As the conversation progressed, I mentioned that I didn’t think much of my son’s boss.

And off he went. “We’re fighting them there so we don’t have to fight them here blah blah blah.”

I said that, as regards Afghanistan, I agree completely; as regards Iraq, we’ll have to agree to disagree, and went back to reading Samuel Pepys Diary.

Later, my girlfriend complimented me on my restraint.

I said, “There’s no point in arguing with a true believer.”

But there is a larger point.

How can he believe that we are fighting them in Iraq so we don’t have to fight them here, when there is no evidence that they (by which I assumed he meant Al Qaeda and their allies, as Iraq never posed a threat to the United States) were there in the first place?

Because he believes Bushie lies. Even after all that has happened to expose them.

That point is that there are persons out there who simply don’t pay attention to what’s going on in the world.

It is that ignorance which is the enemy.



  1. Opie

    June 18, 2008 at 2:07 pm

    You’re engaging in self-deception when you try to write off such opinions as "ignorance." There are people who have watched what is going on in the world and arrived at the same conclusions he did after serious thought.

    To begin, saying we’d rather fight them "over there than over here" does not necessarily imply strictly Iraq. This man (or anyone else) may well mean "over there" to mean the Middle East in general. And however we got to where we are right now, the fact is that at the moment, we are fighting Al Qaeda in Iraq, if only because they came and met us there after we overthrew Saddam. The view that "Saddam and Al Qaeda had no connection" does not address the entire regional situation. (By the way, there are reasonable mainstream analysts who see progress against Al Qaeda in recent months because of what our military is doing in Iraq.)

    To say that Iraq posed no threat to the US is true only if we have no intention of being relied upon to stand beside our allies in the region. They posed no threat to our soil; they did pose a threat to our credibility.

    You can acknowledge a lot of what defenders of the war believe and still have room to disagree with the original decision to go to war. I’ve never heard a case made for this war that I didn’t think someone could have a bona fide objection to.

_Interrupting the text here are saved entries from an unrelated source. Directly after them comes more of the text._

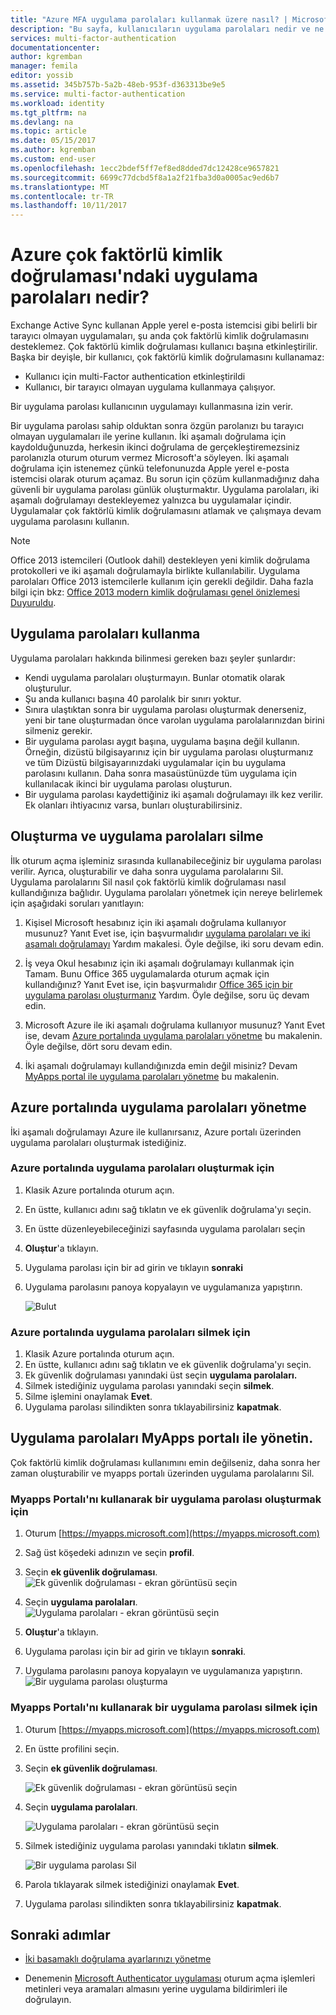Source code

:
 ```yaml
---
title: "Azure MFA uygulama parolaları kullanmak üzere nasıl? | Microsoft Belgeleri"
description: "Bu sayfa, kullanıcıların uygulama parolaları nedir ve ne için ile kullanıldıkları Azure MFA Algıla anlamasına yardımcı olur."
services: multi-factor-authentication
documentationcenter: 
author: kgremban
manager: femila
editor: yossib
ms.assetid: 345b757b-5a2b-48eb-953f-d363313be9e5
ms.service: multi-factor-authentication
ms.workload: identity
ms.tgt_pltfrm: na
ms.devlang: na
ms.topic: article
ms.date: 05/15/2017
ms.author: kgremban
ms.custom: end-user
ms.openlocfilehash: 1ecc2bdef5ff7ef8ed8dded7dc12428ce9657821
ms.sourcegitcommit: 6699c77dcbd5f8a1a2f21fba3d0a0005ac9ed6b7
ms.translationtype: MT
ms.contentlocale: tr-TR
ms.lasthandoff: 10/11/2017
---
```

# <a name="what-are-app-passwords-in-azure-multi-factor-authentication"></a>Azure çok faktörlü kimlik doğrulaması'ndaki uygulama parolaları nedir?
Exchange Active Sync kullanan Apple yerel e-posta istemcisi gibi belirli bir tarayıcı olmayan uygulamaları, şu anda çok faktörlü kimlik doğrulamasını desteklemez. Çok faktörlü kimlik doğrulaması kullanıcı başına etkinleştirilir.  Başka bir deyişle, bir kullanıcı, çok faktörlü kimlik doğrulamasını kullanamaz:

- Kullanıcı için multi-Factor authentication etkinleştirildi
- Kullanıcı, bir tarayıcı olmayan uygulama kullanmaya çalışıyor.

Bir uygulama parolası kullanıcının uygulamayı kullanmasına izin verir.

Bir uygulama parolası sahip olduktan sonra özgün parolanızı bu tarayıcı olmayan uygulamaları ile yerine kullanın. İki aşamalı doğrulama için kaydolduğunuzda, herkesin ikinci doğrulama de gerçekleştiremezsiniz parolanızla oturum oturum vermez Microsoft'a söyleyen. İki aşamalı doğrulama için istenemez çünkü telefonunuzda Apple yerel e-posta istemcisi olarak oturum açamaz. Bu sorun için çözüm kullanmadığınız daha güvenli bir uygulama parolası günlük oluşturmaktır. Uygulama parolaları, iki aşamalı doğrulamayı destekleyemez yalnızca bu uygulamalar içindir. Uygulamalar çok faktörlü kimlik doğrulamasını atlamak ve çalışmaya devam uygulama parolasını kullanın.


> [!NOTE]
> Office 2013 istemcileri (Outlook dahil) destekleyen yeni kimlik doğrulama protokolleri ve iki aşamalı doğrulamayla birlikte kullanılabilir. Uygulama parolaları Office 2013 istemcilerle kullanım için gerekli değildir.  Daha fazla bilgi için bkz: [Office 2013 modern kimlik doğrulaması genel önizlemesi Duyuruldu](https://blogs.office.com/2015/03/23/office-2013-modern-authentication-public-preview-announced/).


## <a name="how-to-use-app-passwords"></a>Uygulama parolaları kullanma
Uygulama parolaları hakkında bilinmesi gereken bazı şeyler şunlardır:

* Kendi uygulama parolaları oluşturmayın. Bunlar otomatik olarak oluşturulur.
* Şu anda kullanıcı başına 40 parolalık bir sınırı yoktur. 
* Sınıra ulaştıktan sonra bir uygulama parolası oluşturmak denerseniz, yeni bir tane oluşturmadan önce varolan uygulama parolalarınızdan birini silmeniz gerekir.
* Bir uygulama parolası aygıt başına, uygulama başına değil kullanın. Örneğin, dizüstü bilgisayarınız için bir uygulama parolası oluşturmanız ve tüm Dizüstü bilgisayarınızdaki uygulamalar için bu uygulama parolasını kullanın. Daha sonra masaüstünüzde tüm uygulama için kullanılacak ikinci bir uygulama parolası oluşturun. 
* Bir uygulama parolası kaydettiğiniz iki aşamalı doğrulamayı ilk kez verilir.  Ek olanları ihtiyacınız varsa, bunları oluşturabilirsiniz.



## <a name="creating-and-deleting-app-passwords"></a>Oluşturma ve uygulama parolaları silme
İlk oturum açma işleminiz sırasında kullanabileceğiniz bir uygulama parolası verilir.  Ayrıca, oluşturabilir ve daha sonra uygulama parolalarını Sil. Uygulama parolalarını Sil nasıl çok faktörlü kimlik doğrulaması nasıl kullandığınıza bağlıdır. Uygulama parolaları yönetmek için nereye belirlemek için aşağıdaki soruları yanıtlayın: 

1. Kişisel Microsoft hesabınız için iki aşamalı doğrulama kullanıyor musunuz? Yanıt Evet ise, için başvurmalıdır [uygulama parolaları ve iki aşamalı doğrulamayı](https://support.microsoft.com/help/12409/microsoft-account-app-passwords-two-step-verification) Yardım makalesi. Öyle değilse, iki soru devam edin.

2. İş veya Okul hesabınız için iki aşamalı doğrulamayı kullanmak için Tamam. Bunu Office 365 uygulamalarda oturum açmak için kullandığınız? Yanıt Evet ise, için başvurmalıdır [Office 365 için bir uygulama parolası oluşturmanız](https://support.office.com/article/Create-an-app-password-for-Office-365-3e7c860f-bda4-4441-a618-b53953ee1183) Yardım. Öyle değilse, soru üç devam edin. 

3. Microsoft Azure ile iki aşamalı doğrulama kullanıyor musunuz? Yanıt Evet ise, devam [Azure portalında uygulama parolaları yönetme](#manage-app-passwords-in-the-Azure-portal) bu makalenin. Öyle değilse, dört soru devam edin.

4. İki aşamalı doğrulamayı kullandığınızda emin değil misiniz? Devam [MyApps portal ile uygulama parolaları yönetme](#manage-app-passwords-with-the-myapps-portal) bu makalenin. 


## <a name="manage-app-passwords-in-the-azure-portal"></a>Azure portalında uygulama parolaları yönetme
İki aşamalı doğrulamayı Azure ile kullanırsanız, Azure portalı üzerinden uygulama parolaları oluşturmak istediğiniz.

### <a name="to-create-app-passwords-in-the-azure-portal"></a>Azure portalında uygulama parolaları oluşturmak için
1. Klasik Azure portalında oturum açın.
2. En üstte, kullanıcı adını sağ tıklatın ve ek güvenlik doğrulama'yı seçin.
3. En üstte düzenleyebileceğinizi sayfasında uygulama parolaları seçin
4. **Oluştur**'a tıklayın.
5. Uygulama parolası için bir ad girin ve tıklayın **sonraki**
6. Uygulama parolasını panoya kopyalayın ve uygulamanıza yapıştırın.
   
   ![Bulut](./media/multi-factor-authentication-end-user-app-passwords/app2.png)


### <a name="to-delete-app-passwords-in-the-azure-portal"></a>Azure portalında uygulama parolaları silmek için
1. Klasik Azure portalında oturum açın.
2. En üstte, kullanıcı adını sağ tıklatın ve ek güvenlik doğrulama'yı seçin.
3. Ek güvenlik doğrulaması yanındaki üst seçin **uygulama parolaları.**
4. Silmek istediğiniz uygulama parolası yanındaki seçin **silmek**.
5. Silme işlemini onaylamak **Evet**.
6. Uygulama parolası silindikten sonra tıklayabilirsiniz **kapatmak**.


## <a name="manage-app-passwords-with-the-myapps-portal"></a>Uygulama parolaları MyApps portalı ile yönetin.
Çok faktörlü kimlik doğrulaması kullanımını emin değilseniz, daha sonra her zaman oluşturabilir ve myapps portalı üzerinden uygulama parolalarını Sil.

### <a name="to-create-an-app-password-using-the-myapps-portal"></a>Myapps Portalı'nı kullanarak bir uygulama parolası oluşturmak için
1. Oturum [https://myapps.microsoft.com](https://myapps.microsoft.com)
2. Sağ üst köşedeki adınızın ve seçin **profil**.
3. Seçin **ek güvenlik doğrulaması**.
   ![Ek güvenlik doğrulaması - ekran görüntüsü seçin](./media/multi-factor-authentication-end-user-manage/myapps1.png)

4. Seçin **uygulama parolaları**.
   ![Uygulama parolaları - ekran görüntüsü seçin](./media/multi-factor-authentication-end-user-app-passwords/apppass2.png)

5. **Oluştur**'a tıklayın.
6. Uygulama parolası için bir ad girin ve tıklayın **sonraki**.
7. Uygulama parolasını panoya kopyalayın ve uygulamanıza yapıştırın.
   ![Bir uygulama parolası oluşturma](./media/multi-factor-authentication-end-user-app-passwords/create2.png)

### <a name="to-delete-an-app-password-using-the-myapps-portal"></a>Myapps Portalı'nı kullanarak bir uygulama parolası silmek için
1. Oturum [https://myapps.microsoft.com](https://myapps.microsoft.com)
2. En üstte profilini seçin.
3. Seçin **ek güvenlik doğrulaması**.

   ![Ek güvenlik doğrulaması - ekran görüntüsü seçin](./media/multi-factor-authentication-end-user-manage/myapps1.png)

4. Seçin **uygulama parolaları**.

   ![Uygulama parolaları - ekran görüntüsü seçin](./media/multi-factor-authentication-end-user-app-passwords/apppass2.png)

5. Silmek istediğiniz uygulama parolası yanındaki tıklatın **silmek**.

   ![Bir uygulama parolası Sil](./media/multi-factor-authentication-end-user-app-passwords/delete1.png)

6. Parola tıklayarak silmek istediğinizi onaylamak **Evet**.
7. Uygulama parolası silindikten sonra tıklayabilirsiniz **kapatmak**.

## <a name="next-steps"></a>Sonraki adımlar

- [İki basamaklı doğrulama ayarlarınızı yönetme](multi-factor-authentication-end-user-manage-settings.md)

- Denemenin [Microsoft Authenticator uygulaması](microsoft-authenticator-app-how-to.md) oturum açma işlemleri metinleri veya aramaları almasını yerine uygulama bildirimleri ile doğrulayın.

    Realizing that both sides have had their rationales and reasons could be important to our nation’s future. I think we would all serve ourselves well to grant some trust to people on the opposite side of the war debate. There were Democrats who voted for this war when it was popular, planning, even as they cast their votes, to blame it all on Bush if things went wrong later on. Having witnessed that, how much stock do you think future presidents are going to take in consulting Congress before committing forces? Why worry about Congress’ consent when we’ve seen how phony it is? It’s worth thinking about.

  2. Frank

    June 19, 2008 at 2:34 pm

    The way news is treated today has convinced a lot of people that opposite opinions are somehow equal opinions.

    The facts make it clear that Iraq had nothing to do with Al Qaeda before the American invasion, despite the statements of the Current Federal Administration.  They also make it clear that Iraq did not have weapons of mass destruction prior to the American invasion (that’s why the inspectors kept finding nothing–and why Bush kept advancing the deadline; he knew they were finding nothing and wanted to cut them off before the findings were conclusive.)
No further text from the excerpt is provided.